Recorded information →
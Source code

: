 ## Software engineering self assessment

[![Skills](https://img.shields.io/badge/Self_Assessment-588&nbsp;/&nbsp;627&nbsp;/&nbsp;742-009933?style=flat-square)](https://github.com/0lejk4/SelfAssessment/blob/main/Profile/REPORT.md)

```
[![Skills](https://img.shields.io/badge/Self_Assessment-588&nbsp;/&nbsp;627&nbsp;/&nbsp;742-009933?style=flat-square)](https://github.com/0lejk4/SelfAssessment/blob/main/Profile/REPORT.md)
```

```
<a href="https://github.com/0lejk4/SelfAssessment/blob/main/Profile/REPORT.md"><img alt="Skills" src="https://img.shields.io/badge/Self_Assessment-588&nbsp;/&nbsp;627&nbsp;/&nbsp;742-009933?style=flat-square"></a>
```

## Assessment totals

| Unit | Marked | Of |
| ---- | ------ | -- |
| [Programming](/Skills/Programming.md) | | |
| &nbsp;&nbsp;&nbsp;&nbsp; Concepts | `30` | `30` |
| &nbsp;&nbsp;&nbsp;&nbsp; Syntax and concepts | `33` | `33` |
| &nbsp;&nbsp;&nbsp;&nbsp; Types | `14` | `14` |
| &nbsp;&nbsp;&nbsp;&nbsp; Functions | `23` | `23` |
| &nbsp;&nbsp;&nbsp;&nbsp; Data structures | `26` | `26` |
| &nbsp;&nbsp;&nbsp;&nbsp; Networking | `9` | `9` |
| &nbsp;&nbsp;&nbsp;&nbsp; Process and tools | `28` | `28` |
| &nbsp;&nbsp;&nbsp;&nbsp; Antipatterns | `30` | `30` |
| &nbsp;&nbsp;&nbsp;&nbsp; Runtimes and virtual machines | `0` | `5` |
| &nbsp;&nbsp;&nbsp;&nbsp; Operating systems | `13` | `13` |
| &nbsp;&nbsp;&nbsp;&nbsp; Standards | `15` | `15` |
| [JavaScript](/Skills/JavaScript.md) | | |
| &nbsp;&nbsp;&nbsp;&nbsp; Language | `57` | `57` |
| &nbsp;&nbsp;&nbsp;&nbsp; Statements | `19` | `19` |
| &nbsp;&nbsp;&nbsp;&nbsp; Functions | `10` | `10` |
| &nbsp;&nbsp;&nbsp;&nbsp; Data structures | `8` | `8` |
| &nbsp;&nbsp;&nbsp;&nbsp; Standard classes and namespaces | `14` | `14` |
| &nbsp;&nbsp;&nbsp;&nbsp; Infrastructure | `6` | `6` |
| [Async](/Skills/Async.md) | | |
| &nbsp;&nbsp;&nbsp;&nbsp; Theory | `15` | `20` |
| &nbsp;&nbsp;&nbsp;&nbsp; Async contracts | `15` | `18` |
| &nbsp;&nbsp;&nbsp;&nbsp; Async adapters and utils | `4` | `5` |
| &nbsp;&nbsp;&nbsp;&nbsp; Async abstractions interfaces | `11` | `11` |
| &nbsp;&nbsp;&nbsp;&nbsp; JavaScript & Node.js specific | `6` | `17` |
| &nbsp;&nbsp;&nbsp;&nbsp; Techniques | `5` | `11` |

Task statement → If a line above contains the word "Data", it counts; state how many lines count, and nothing more.

Exercise result → 2